We Dream of Point Clouds | Richard Forrest
Following an interest in re-negotiating our interaction with the world around us, Richard is using the experimental period in the gallery to create a 3D virtual model of the Rua Red gallery space using a process called photogrammetry. By experimenting with our understanding of form, material and space a slightly otherworldly virtual environment will be created from physical fragments of the actual space.
Way Out | Robin Price
This work presents abstracted computer generated idealised landscapes and an open musical score responding in sympathy to meteorological or environmental sensor data and the movement of visitors in the gallery space. Examining the idea of the countryside as an escape from modern life, both in the recent past through raves and throughout history, the work points to a future where we may only escape digitally into virtual countryside’s.
Air Corridor | Gallery 1
13 May – 10 June
Air Corridor spotlights the air traffic that mostly goes unnoticed down here on the ground. This work detects and monitors aviation activity in the area above the gallery space. A video screen displays each detected flight number, altitude, speed, longitude and latitude for passing airliners. The sounds of airplanes blast directly into the gallery, hijacking the overhead planes, as it were, out of the surrounding air space and disrupting the art space.
This installation by one of Frances leading contemporary digital artists has been curated by EUCIDA partner, Valerie Perrin,. It is brought to glitch in partnership with the French Embassy in Ireland and marks the long-standing support that the embassy has been to Rua Red and the development of the EUCIDA project since its inception.
Remotely Human | Gallery 2
13 May – 23 May
How do we establish connectedness in a ‘post truth’ environment?; An interactive installation exploring the screen as a third party in a relationship between two people: the remote human and its flesh and blood counterpart; or between the public and private self, the piece looks at ways of breaking down this vast digital space, by situating the audience at the centre of the work.
ITT Creative Digital Media Degree Exhibition | Gallery 2
27 May – 10 June
Launch 3pm, Saturday 27th May
Final year students from the Creative Digital Media BA (Hons) degree programme at the Institute of Technology Tallaght are exhibiting work in a variety of disciplines including Digital Video, Interactive Multimedia, Photography, and Radio Production. Blending theory and practice, students have generated ideas and written scripts that have been transformed into exciting and innovative media productions, including short dramas, documentaries, 2D and 3D animations, website design, photographic portfolios and interactive media projects.
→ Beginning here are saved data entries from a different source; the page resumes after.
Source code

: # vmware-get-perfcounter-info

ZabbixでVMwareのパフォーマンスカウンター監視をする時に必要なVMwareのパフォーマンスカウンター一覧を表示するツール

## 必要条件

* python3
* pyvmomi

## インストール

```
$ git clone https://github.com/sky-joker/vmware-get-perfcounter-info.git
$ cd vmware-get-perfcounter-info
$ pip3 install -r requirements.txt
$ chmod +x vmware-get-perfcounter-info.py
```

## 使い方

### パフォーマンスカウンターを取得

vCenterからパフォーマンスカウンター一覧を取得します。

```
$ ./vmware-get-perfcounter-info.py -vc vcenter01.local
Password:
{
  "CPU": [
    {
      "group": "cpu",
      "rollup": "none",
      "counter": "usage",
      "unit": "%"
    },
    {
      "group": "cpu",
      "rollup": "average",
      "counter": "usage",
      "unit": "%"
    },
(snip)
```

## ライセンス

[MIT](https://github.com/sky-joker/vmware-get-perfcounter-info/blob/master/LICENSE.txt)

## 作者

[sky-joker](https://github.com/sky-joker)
There will be regular screenings and students will be available throughout the exhibition to discuss their work.
interface: a live art event | Livestock
Francis Fay, Lisa Freeman, Laura O’Connor, Rachel Ni Chuinn, EL Putnam, Eleanor Lawler.
13 May, 2-4pm
Livestock is a live art initiative led by artists Eleanor Lawler and Francis Fay which supports Ireland’s community of live performance artists. Livestock invite you to Link; a live art event taking place during the launch of the Glitch Exhibition on May 13th. “Interface” will be a “Interface” is what happens at a live art event between the audience and the artist. The artist responds to ways of communication and the symbiotic relationship between artist and public. Artists will choose to use digital technology as a starting point for their response, leaving a trace of their work in the Gallery, this could be spiritual, physical or intellectual, transmitting ways of communication, leaving impressions and traces.